## [WHAT IS REQUIRED]
A faithful copy of every entry is the goal; keep the images out of it.

## [PROVIDED INFORMATION]

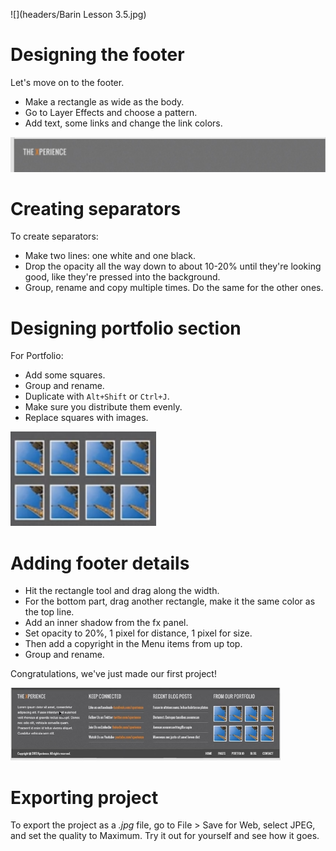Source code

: ![](headers/Barin Lesson 3.5.jpg)
# Designing the footer

Let's move on to the footer.

* Make a rectangle as wide as the body.
* Go to Layer Effects and choose a pattern.
* Add text, some links and change the link colors.

![](images/3-5_footer1.png)

# Creating separators

To create separators:

* Make two lines: one white and one black.
* Drop the opacity all the way down to about 10-20% until they're looking good, like they're pressed into the background.
* Group, rename and copy multiple times. Do the same for the other ones.

# Designing portfolio section

For Portfolio:

* Add some squares.
* Group and rename.
* Duplicate with `Alt+Shift` or `Ctrl+J`.
* Make sure you distribute them evenly.
* Replace squares with images.

![](images/3-5_footer2.png)

# Adding footer details

* Hit the rectangle tool and drag along the width.
* For the bottom part, drag another rectangle, make it the same color as the top line.
* Add an inner shadow from the fx panel.
* Set opacity to 20%, 1 pixel for distance, 1 pixel for size.
* Then add a copyright in the Menu items from up top.
* Group and rename.

Congratulations, we've just made our first project!

![](images/3-5_footer_finished.png)

# Exporting project

To export the project as a *.jpg* file, go to File > Save for Web, select JPEG, and set the quality to Maximum. Try it out for yourself and see how it goes.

## [OUTPUT BELOW]
Source code

: ![](headers/Barin Lesson 3.5.jpg)
# Designing the footer

Let's move on to the footer.

* Make a rectangle as wide as the body.
* Go to Layer Effects and choose a pattern.
* Add text, some links and change the link colors.

![](images/3-5_footer1.png)

# Creating separators

To create separators:

* Make two lines: one white and one black.
* Drop the opacity all the way down to about 10-20% until they're looking good, like they're pressed into the background.
* Group, rename and copy multiple times. Do the same for the other ones.

# Designing portfolio section

For Portfolio:

* Add some squares.
* Group and rename.
* Duplicate with `Alt+Shift` or `Ctrl+J`.
* Make sure you distribute them evenly.
* Replace squares with images.

![](images/3-5_footer2.png)

# Adding footer details

* Hit the rectangle tool and drag along the width.
* For the bottom part, drag another rectangle, make it the same color as the top line.
* Add an inner shadow from the fx panel.
* Set opacity to 20%, 1 pixel for distance, 1 pixel for size.
* Then add a copyright in the Menu items from up top.
* Group and rename.

Congratulations, we've just made our first project!

![](images/3-5_footer_finished.png)

# Exporting project

To export the project as a *.jpg* file, go to File > Save for Web, select JPEG, and set the quality to Maximum. Try it out for yourself and see how it goes.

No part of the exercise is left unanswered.